Double J Farms near Headland, Alabama, is one of those five.

double j farms
Grower (right): Myron Johnson, Double J Farms, Headland, Alabama. Crop advisor: Drew Schrimsher, GreenPoint Ag, Decatur, Alabama.

Double J Farms near Headland, Alabama, focuses on cotton, corn, peanuts, cattle and cover crops. In fact, fourth-generation farmer Myron Johnson says cover crops are probably the biggest thing that’s happened to his row-crop farming.

Biomass is the key. Cover crops go in as soon as crops are harvested in the fall. The cover crops produce forage from 4 to 6 feet tall which is rolled into a dense mat about 4 inches thick.

“That helps keep water in the field, which keeps nutrients in the field. So that’s helped with (cutting down on) nutrient runoff,” Johnson says. What’s more, it provides an effective weed barrier.

Johnson farms about 2,300 acres of sandy soil, and the biomass from the cover crops helps hold the soil together, enhancing soil health. “It created the environment where everything’s happy. All our soil creatures, that’s what they love,” Johnson says.

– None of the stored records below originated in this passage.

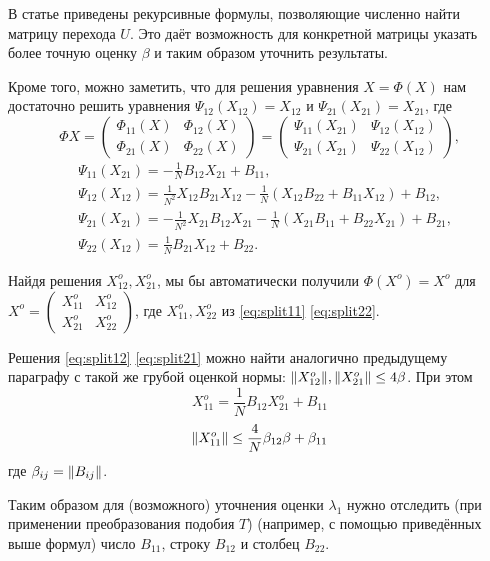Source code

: В статье приведены рекурсивные формулы, позволяющие численно найти матрицу перехода \( U \).
Это даёт возможность для конкретной матрицы указать более точную оценку \( \beta \) и таким образом уточнить результаты.

Кроме того, можно заметить, что для решения уравнения \( X = \Phi(X) \)
нам достаточно решить уравнения \( \Psi_{12}(X_{12}) = X_{12} \) и \( \Psi_{21}(X_{21}) = X_{21} \),
где
\[
    \Phi X =
    \begin{pmatrix}
        \Phi_{11}(X) & \Phi_{12}(X) \\
        \Phi_{21}(X) & \Phi_{22}(X)
    \end{pmatrix} =
    \begin{pmatrix}
        \Psi_{11}(X_{21}) & \Psi_{12}(X_{12}) \\
        \Psi_{21}(X_{21}) & \Psi_{22}(X_{12})
    \end{pmatrix},
\]
\begin{subequations}
    \begin{align}
        \label{eq:split11}
        & \Psi_{11}(X_{21}) = -\frac1N B_{12}X_{21} + B_{11}, \\
        \label{eq:split12}
        & \Psi_{12}(X_{12}) = \frac{1}{N^2} X_{12}B_{21}X_{12} -
                                   \frac1N\left(X_{12}B_{22} +
                                   B_{11}X_{12}\right) + B_{12}, \\
        \label{eq:split21}
        & \Psi_{21}(X_{21}) = -\frac{1}{N^2} X_{21}B_{12}X_{21} -
                                   \frac1N\left(X_{21}B_{11} +
                                   B_{22}X_{21}\right) +
                                   B_{21}, \\
        \label{eq:split22}
        & \Psi_{22}(X_{12}) = \frac1N B_{21}X_{12} + B_{22}.
    \end{align}
\end{subequations}

Найдя решения \( X_{12}^o, X_{21}^o \),
мы бы автоматически получили
\( \Phi(X^o) = X^o \) для
\( X^o =
\left(\begin{smallmatrix}
    X_{11}^o & X_{12}^o \\
    X_{21}^o & X_{22}^o
\end{smallmatrix}\right) \),
где \( X_{11}^o, X_{22}^o \) из \eqref{eq:split11} \eqref{eq:split22}.

Решения \eqref{eq:split12} \eqref{eq:split21} можно найти аналогично предыдущему параграфу
с такой же грубой оценкой нормы: \( {\left\|{X_{12}^o}\right\|}, {\left\|{X_{21}^o}\right\|} \leq 4\beta \).
При этом
\[ X_{11}^o = \frac1N B_{12} X_{21}^o + B_{11} \]
\[ {\left\|{X_{11}^o}\right\|} \leq \frac4N \beta_{12}\beta + \beta_{11} \]
где \( \beta_{ij} = {\left\|{B_{ij}}\right\|} \).

Таким образом для (возможного) уточнения оценки \( \lambda_1 \)
нужно отследить (при применении преобразования подобия \( T \)) (например, с помощью приведённых выше формул)
число \( B_{11} \), строку \( B_{12} \) и столбец \( B_{22} \).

Full field tillage is a thing of the past. Johnson now strip-tills, preparing a seed bed 4 to 6 inches wide at the same time he rolls the cover crop, using an implement he invented himself.

For 2021, he will apply fertilizer in a band, placing the product precisely on the seed bed where it will have the most impact on the young plant. It’s not a new idea — it’s a practice his grandparents used. Farmers abandoned the practice because it takes more time to apply than broadcasting the nutrients.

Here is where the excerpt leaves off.